It became a stage musical in the 1980s,
and a film version was also released in 2012.
So, some of us, I'm sure, have a pretty general idea of the plot,
but we know much less about the author.
Today, I'm going to provide a little more insight into this talented man
and I'm going to talk particularly about the home he had on the island of Guernsey in the British Channel Islands.
But first, his early career...
as I've said, he was a writer,
he was at the height of his career in Paris
and he was very highly regarded by his colleagues.
As far as literature was concerned,
he was the leading figure of the Romantic movement.
However, as well as being a literary genius,
he also gave many speeches about issues like the level of poverty in his society.
He felt very strongly about this
and about other areas where change was needed, like education.
This kind of outspoken criticism was not well liked by the rulers of France
and, eventually, the emperor - Napoleon III -
told Victor Hugo to leave Paris and not return;
in other words, he sent him into exile.
So Victor Hugo was forced to reside in other parts of Europe.
Guernsey was actually his third place of exile
and he landed there in 1855.
He produced a lot while on Guernsey - including Les Miserables -
and to do this, he had to spend a great deal of time in the home that he had there.
This was a property that he bought using the money he'd made in France
from the publication of a collection of his poetry.
It was the only property he ever owned, and he was very proud of it.
The property Victor Hugo bought on Guernsey was a large, five-storey house in the capital town of St Peter Port
and he lived there for 15 years,
returning to France in 1870 when Napoleon's Empire collapsed.
He decorated and furnished each level, or floor, of the house in unique and wonderful ways,
and many people consider the inside of the house to be a 'work of art'.
Today it's a museum that attracts 200,000 visitors a year.

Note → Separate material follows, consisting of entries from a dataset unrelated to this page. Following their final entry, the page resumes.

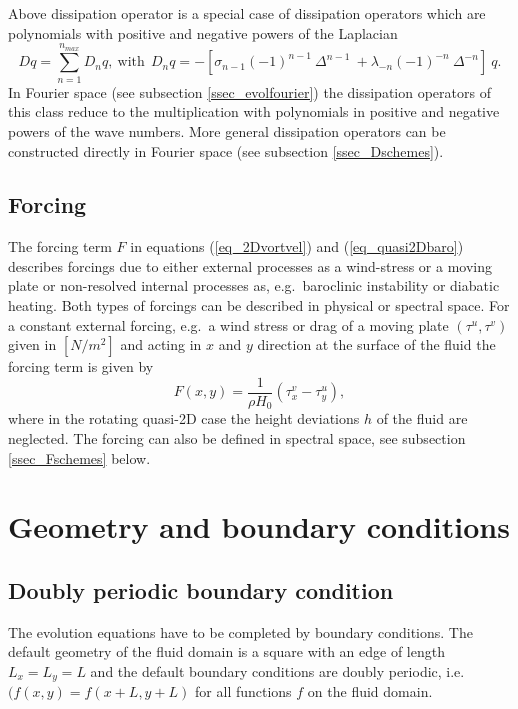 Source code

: Above dissipation operator is a special case of dissipation operators 
which are polynomials with positive and negative powers of the Laplacian
\begin{equation} \label{eq_Laplace_dissip_poly}
  D q = \sum_{n = 1}^{n_{max}} D_{n} q,
  \ \mbox{with} \ \
  D_{n} q 
   = 
 -\left[
   \sigma_{n-1} \left(-1 \right)^{n-1} \ \Delta^{n-1}
   \ +
   \lambda_{-n} \left(-1 \right)^{-n} \ \Delta^{-n}
  \right] \ q.
\end{equation}
In Fourier space (see subsection \ref{ssec_evolfourier}) the dissipation 
operators of this class reduce to the multiplication with polynomials 
in positive and negative powers of the wave numbers. More general 
dissipation operators can be constructed directly in Fourier space 
(see subsection \ref{ssec_Dschemes}).

\subsection{Forcing}
The forcing term $F$ in equations (\ref{eq_2Dvortvel}) and 
(\ref{eq_quasi2Dbaro}) describes forcings due to either 
external processes as a wind-stress or a moving plate or
non-resolved internal processes as, e.g.\ baroclinic instability 
or diabatic heating. Both types of forcings can be described 
in physical or spectral space. For a constant external forcing, 
e.g.\ a wind stress or drag of a moving plate $(\tau^{u},\tau^{v})$ 
given in $[N/m^{2}]$ and acting in $x$ and $y$ direction at the surface 
of the fluid the forcing term is given by 
\begin{equation} \label{eq_Fstressdrag}
 F(x,y) = \frac{1}{\rho H_{0}} \left( \tau_{x}^{v} - \tau_{y}^{u} \right),
\end{equation}
where in the rotating quasi-2D case the height deviations $h$ of the
fluid are neglected. The forcing can also be defined in spectral
space, see subsection \ref{ssec_Fschemes} below.
\section{Geometry and boundary conditions}
%
\subsection{Doubly periodic boundary condition}
%
The evolution equations have to be completed by boundary conditions.  
The default geometry of the fluid domain is a square with an edge of length
$L_{x} = L_{y} = L$ and the default boundary conditions are doubly periodic,  
i.e.\ $(f(x,y) = f(x+L,y+L)$ for all functions $f$ on the fluid domain.
%
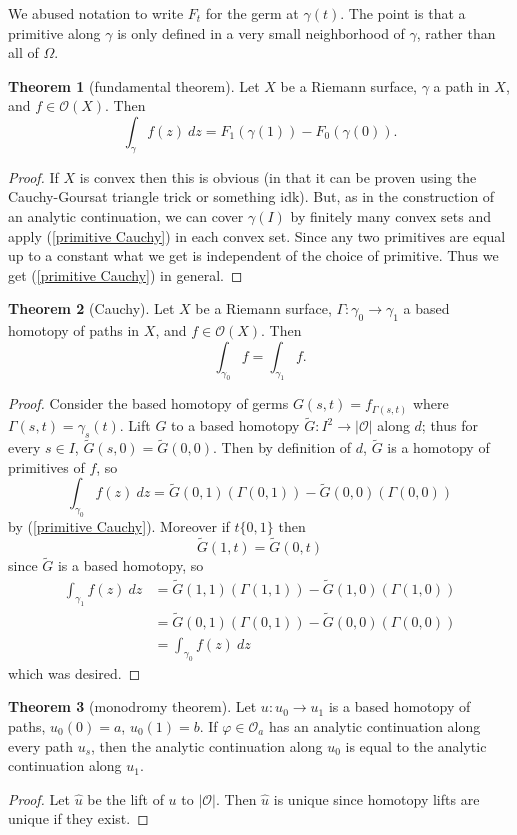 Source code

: \documentclass[12pt]{book}
\newcommand{\Olo}{\mathscr O}
\theoremstyle{definition}
\newtheorem{theorem}{Theorem}[chapter]
\begin{document}
We abused notation to write $F_t$ for the germ at $\gamma(t)$.
The point is that a primitive along $\gamma$ is only defined in a very small neighborhood of $\gamma$, rather than all of $\Omega$.

\begin{theorem}[fundamental theorem]
Let $X$ be a Riemann surface, $\gamma$ a path in $X$, and $f \in \Olo(X)$. Then
\begin{equation}
\label{primitive Cauchy}
\int_\gamma f(z) ~dz = F_1(\gamma(1)) - F_0(\gamma(0)).
\end{equation}
\end{theorem}
\begin{proof}
If $X$ is convex then this is obvious (in that it can be proven using the Cauchy-Goursat triangle trick or something idk).
But, as in the construction of an analytic continuation, we can cover $\gamma(I)$ by finitely many convex sets and apply (\ref{primitive Cauchy}) in each convex set.
Since any two primitives are equal up to a constant what we get is independent of the choice of primitive.
Thus we get (\ref{primitive Cauchy}) in general.
\end{proof}

\begin{theorem}[Cauchy]
Let $X$ be a Riemann surface, $\Gamma: \gamma_0 \to \gamma_1$ a based homotopy of paths in $X$, and $f \in \Olo(X)$. Then
$$\int_{\gamma_0} f = \int_{\gamma_1} f.$$
\end{theorem}
\begin{proof}
Consider the based homotopy of germs $G(s, t) = f_{\Gamma(s, t)}$ where $\Gamma(s, t) = \gamma_s(t)$.
Lift $G$ to a based homotopy $\tilde G: I^2 \to |\Olo|$ along $d$; thus for every $s \in I$, $\tilde G(s, 0) = \tilde G(0, 0)$.
Then by definition of $d$, $\tilde G$ is a homotopy of primitives of $f$, so
$$\int_{\gamma_0} f(z) ~dz = \tilde G(0, 1)(\Gamma(0, 1)) - \tilde G(0, 0)(\Gamma(0, 0))$$
by (\ref{primitive Cauchy}).
Moreover if $t \{0, 1\}$ then
$$\tilde G(1, t) = \tilde G(0, t)$$
since $\tilde G$ is a based homotopy, so
\begin{align*}\int_{\gamma_1} f(z) ~dz &= \tilde G(1, 1)(\Gamma(1, 1)) - \tilde G(1, 0)(\Gamma(1, 0))\\
&= \tilde G(0, 1)(\Gamma(0, 1)) - \tilde G(0, 0)(\Gamma(0, 0))\\
&= \int_{\gamma_0} f(z) ~dz
\end{align*}
which was desired.
\end{proof}

\begin{theorem}[monodromy theorem]
Let $u: u_0 \to u_1$ is a based homotopy of paths, $u_0(0) = a$, $u_0(1) = b$.
If $\varphi \in \Olo_a$ has an analytic continuation along every path $u_s$, then the analytic continuation along $u_0$ is equal to the analytic continuation along $u_1$.
\end{theorem}
\begin{proof}
Let $\hat u$ be the lift of $u$ to $|\Olo|$.
Then $\hat u$ is unique since homotopy lifts are unique if they exist.
\end{proof}
\end{document}
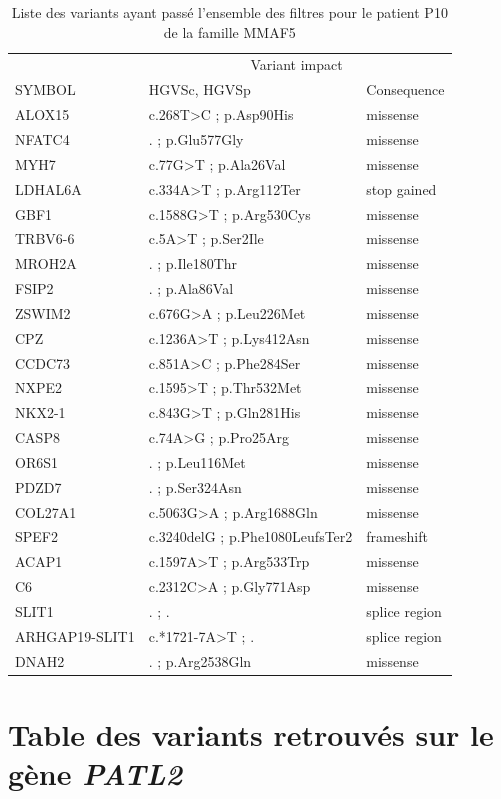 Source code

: \documentclass[12pt,a4paper,twoside]{ugathesis}
\theoremstyle{definition}
\theoremstyle{definition}
\theoremstyle{definition}
\theoremstyle{remark}
\begin{document}
\newpage

\begin{longtable}[t]{lll}
\caption{\label{tab:tabmmaf5}Liste des variants ayant passé l'ensemble des filtres pour le patient P10 de la famille MMAF5}\\
\toprule
\multicolumn{1}{c}{ } & \multicolumn{2}{c}{Variant impact} \\
\cmidrule(l{2pt}r{2pt}){2-3}
SYMBOL & HGVSc, HGVSp & Consequence\\
\midrule
ALOX15 & c.268T>C ; p.Asp90His & missense\\
NFATC4 & . ; p.Glu577Gly & missense\\
MYH7 & c.77G>T ; p.Ala26Val & missense\\
LDHAL6A & c.334A>T ; p.Arg112Ter & stop gained\\
GBF1 & c.1588G>T ; p.Arg530Cys & missense\\
\addlinespace
TRBV6-6 & c.5A>T ; p.Ser2Ile & missense\\
MROH2A & . ; p.Ile180Thr & missense\\
FSIP2 & . ; p.Ala86Val & missense\\
ZSWIM2 & c.676G>A ; p.Leu226Met & missense\\
CPZ & c.1236A>T ; p.Lys412Asn & missense\\
\addlinespace
CCDC73 & c.851A>C ; p.Phe284Ser & missense\\
NXPE2 & c.1595>T ; p.Thr532Met & missense\\
NKX2-1 & c.843G>T ; p.Gln281His & missense\\
CASP8 & c.74A>G ; p.Pro25Arg & missense\\
OR6S1 & . ; p.Leu116Met & missense\\
\addlinespace
PDZD7 & . ; p.Ser324Asn & missense\\
COL27A1 & c.5063G>A ; p.Arg1688Gln & missense\\
SPEF2 & c.3240delG ; p.Phe1080LeufsTer2 & frameshift\\
ACAP1 & c.1597A>T ; p.Arg533Trp & missense\\
C6 & c.2312C>A ; p.Gly771Asp & missense\\
\addlinespace
SLIT1 & . ; . & splice region\\
ARHGAP19-SLIT1 & c.*1721-7A>T ; . & splice region\\
DNAH2 & . ; p.Arg2538Gln & missense\\
\bottomrule
\end{longtable}

\chapter{\texorpdfstring{Table des variants retrouvés sur le gène
\emph{PATL2}}{Table des variants retrouvés sur le gène PATL2}}\label{table-des-variants-retrouves-sur-le-gene-patl2}
\end{document}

He lived in the house with his family...
and portraits of its members still hang in rooms on the ground floor,
along with drawings that he did during his travels that he felt were important to him.
In other ground-floor rooms, there are huge tapestries
that he would have designed and loved.
The walls are covered in dark wood panelling that Victor Hugo created himself
using wooden furniture that he bought in the market.

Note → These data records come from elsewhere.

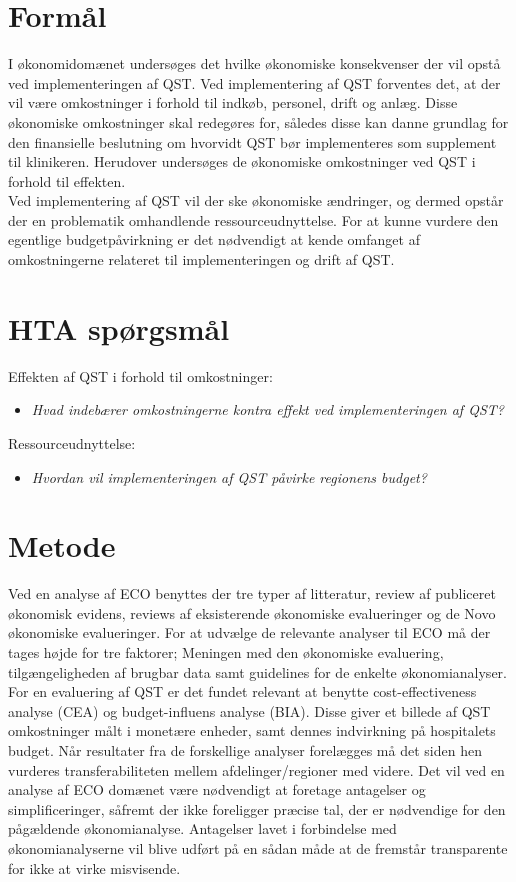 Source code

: \section{Formål}
I økonomidomænet undersøges det hvilke økonomiske konsekvenser der vil opstå ved implementeringen af QST. Ved implementering af QST forventes det, at der vil være omkostninger i forhold til indkøb, personel, drift og anlæg. Disse økonomiske omkostninger skal redegøres for, således disse kan danne grundlag for den finansielle beslutning om hvorvidt QST bør implementeres som supplement til klinikeren. Herudover undersøges de økonomiske omkostninger ved QST i forhold til effekten.\\ 
Ved implementering af  QST vil der ske økonomiske ændringer, og dermed opstår der en problematik omhandlende ressourceudnyttelse. For at kunne vurdere den egentlige budgetpåvirkning er det nødvendigt at kende omfanget af  omkostningerne relateret til implementeringen og drift af QST. 


\section{HTA spørgsmål}
Effekten af QST i forhold til omkostninger:
\begin{itemize}
	\item \textit{Hvad indebærer omkostningerne kontra effekt ved implementeringen af QST?} %
\end{itemize}


Ressourceudnyttelse:
\begin{itemize}
	\item \textit{Hvordan vil implementeringen af QST påvirke regionens budget?} %
\end{itemize}


\section{Metode}
Ved en analyse af ECO benyttes der tre typer af litteratur, review af publiceret økonomisk evidens, reviews af eksisterende økonomiske evalueringer og de Novo økonomiske evalueringer. For at udvælge de relevante analyser til ECO må der tages højde for tre faktorer; Meningen med den økonomiske evaluering, tilgængeligheden af brugbar data samt guidelines for de enkelte økonomianalyser. For en evaluering af QST er det fundet relevant at benytte cost-effectiveness analyse (CEA) og budget-influens analyse (BIA). Disse giver et billede af QST omkostninger målt i monetære enheder, samt dennes indvirkning på hospitalets budget. Når resultater fra de forskellige analyser forelægges må det siden hen vurderes transferabiliteten mellem afdelinger/regioner med videre. Det vil ved en analyse af ECO domænet være nødvendigt at foretage antagelser og simplificeringer, såfremt der ikke foreligger præcise tal, der er nødvendige for den pågældende økonomianalyse. Antagelser lavet i forbindelse med økonomianalyserne vil blive udført på en sådan måde at de fremstår transparente for ikke at virke misvisende.


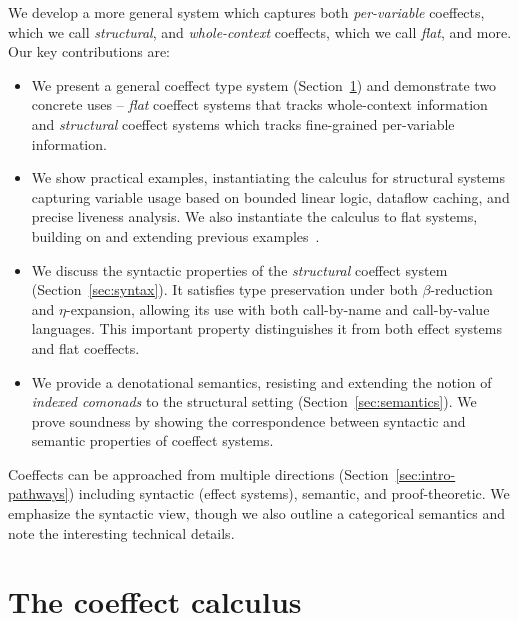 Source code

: We develop a more general system which captures both
\emph{per-variable} coeffects, which we call \emph{structural}, and
\emph{whole-context} coeffects, which we call \emph{flat}, and more. Our
key contributions are:

\begin{itemize}
\item We present a general coeffect type system (Section~\ref{sec:coeffects}) and demonstrate two 
  concrete uses -- \emph{flat} coeffect systems that tracks whole-context information and 
  \emph{structural} coeffect systems which tracks fine-grained per-variable information. 

\item We show practical examples, instantiating the calculus for structural systems capturing 
  variable usage based on bounded linear logic, dataflow caching, and precise liveness analysis.
  We also instantiate the calculus to flat systems, building on and extending previous examples~\cite{petricek2013coeffects}.

\item We discuss the syntactic properties of the \emph{structural} coeffect system 
  (Section~\ref{sec:syntax}). It satisfies type preservation under both $\beta$-reduction 
  and $\eta$-expansion, allowing its use with both call-by-name and call-by-value languages.
  This important property distinguishes it from both effect systems and flat coeffects.

\item We provide a denotational semantics, resisting and extending the notion of \emph{indexed comonads} to the 
structural setting (Section~\ref{sec:semantics}). We prove soundness by showing 
  the correspondence between syntactic and semantic properties of coeffect systems.
\end{itemize}

\noindent
Coeffects can be approached from multiple directions (Section~\ref{sec:intro-pathways}) including 
syntactic (effect systems), semantic, and proof-theoretic. We 
emphasize the syntactic view, though we also outline a categorical semantics
and note the interesting technical details. 


\section{The coeffect calculus}
\label{sec:coeffects}

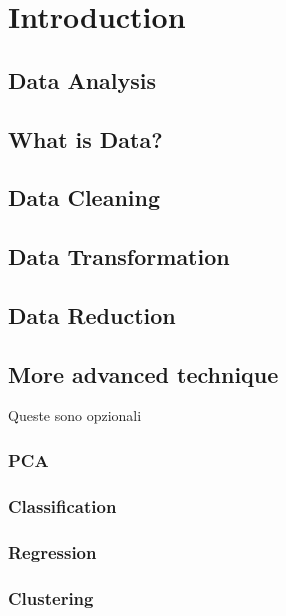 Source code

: \chapter{Introduction}

\section{Data Analysis}


\section{What is Data?}

\clearpage

\section{Data Cleaning}

\section{Data Transformation}

\section{Data Reduction}

\section{More advanced technique}

Queste sono opzionali
\subsection{PCA}
\subsection{Classification}
\subsection{Regression}
\subsection{Clustering} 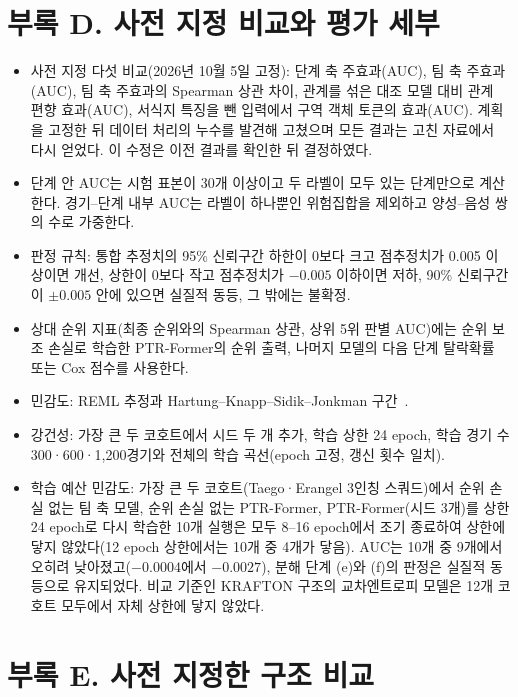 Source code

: \section*{부록 D. 사전 지정 비교와 평가 세부}
\begin{itemize}
\item 사전 지정 다섯 비교(2026년 10월 5일 고정): 단계 축 주효과(AUC), 팀 축 주효과(AUC), 팀 축 주효과의 Spearman 상관 차이, 관계를 섞은 대조 모델 대비 관계 편향 효과(AUC), 서식지 특징을 뺀 입력에서 구역 객체 토큰의 효과(AUC). 계획을 고정한 뒤 데이터 처리의 누수를 발견해 고쳤으며 모든 결과는 고친 자료에서 다시 얻었다. 이 수정은 이전 결과를 확인한 뒤 결정하였다.
\item 단계 안 AUC는 시험 표본이 30개 이상이고 두 라벨이 모두 있는 단계만으로 계산한다. 경기--단계 내부 AUC는 라벨이 하나뿐인 위험집합을 제외하고 양성--음성 쌍의 수로 가중한다.
\item 판정 규칙: 통합 추정치의 95\% 신뢰구간 하한이 0보다 크고 점추정치가 0.005 이상이면 개선, 상한이 0보다 작고 점추정치가 $-0.005$ 이하이면 저하, 90\% 신뢰구간이 $\pm0.005$ 안에 있으면 실질적 동등, 그 밖에는 불확정.
\item 상대 순위 지표(최종 순위와의 Spearman 상관, 상위 5위 판별 AUC)에는 순위 보조 손실로 학습한 PTR-Former의 순위 출력, 나머지 모델의 다음 단계 탈락확률 또는 Cox 점수를 사용한다.
\item 민감도: REML 추정과 Hartung--Knapp--Sidik--Jonkman 구간~\cite{SidikJonkman02}.
\item 강건성: 가장 큰 두 코호트에서 시드 두 개 추가, 학습 상한 24 epoch, 학습 경기 수 300·600·1,200경기와 전체의 학습 곡선(epoch 고정, 갱신 횟수 일치).
\item 학습 예산 민감도: 가장 큰 두 코호트(Taego·Erangel 3인칭 스쿼드)에서 순위 손실 없는 팀 축 모델, 순위 손실 없는 PTR-Former, PTR-Former(시드 3개)를 상한 24 epoch로 다시 학습한 10개 실행은 모두 8--16 epoch에서 조기 종료하여 상한에 닿지 않았다(12 epoch 상한에서는 10개 중 4개가 닿음). AUC는 10개 중 9개에서 오히려 낮아졌고($-0.0004$에서 $-0.0027$), 분해 단계 (e)와 (f)의 판정은 실질적 동등으로 유지되었다. 비교 기준인 KRAFTON 구조의 교차엔트로피 모델은 12개 코호트 모두에서 자체 상한에 닿지 않았다.
\end{itemize}

\section*{부록 E. 사전 지정한 구조 비교}
\noindent{}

The items were relatively inexpensive,
and he used them to create intricate carvings.
They gave an atmosphere on the lower level that was shadowy and rather solemn.
On the next level of the house there are two impressive lounges,
where he entertained his guests.
One lounge has entirely red furnishings,
such as sofas and wall coverings, and the other blue.
There's a strong Chinese influence in these areas
in things like the wallpaper pattern and the lamps -
which he would have made himself by copying original versions.
His library, where he left many of his favourite books,
forms the hallway to the third floor
and was a comfortable area where he could relax and enjoy his afternoons.
And then, at the very top of the house,
there's a room called the Lookout -
called that because it looks out over the harbour.
In contrast to the rather dark lower levels,
it's full of light and was like a glass office where he would write until lunchtime -
often at his desk.
So, Victor Hugo was a man of many talents,
but he was also true to his values.
While living in his house on Guernsey,
he entertained many other famous writers,
but he also invited a large group of local children from the deprived areas of the island to dinner once a week.
What's more, he served them their food,
which was an extraordinary gesture for the time period.
In 1927, the house was owned by his relatives,
and they decided to donate it to the city of Paris.
It has since been restored using photographs from the period
and, as I mentioned earlier, is now a museum that is open to the public.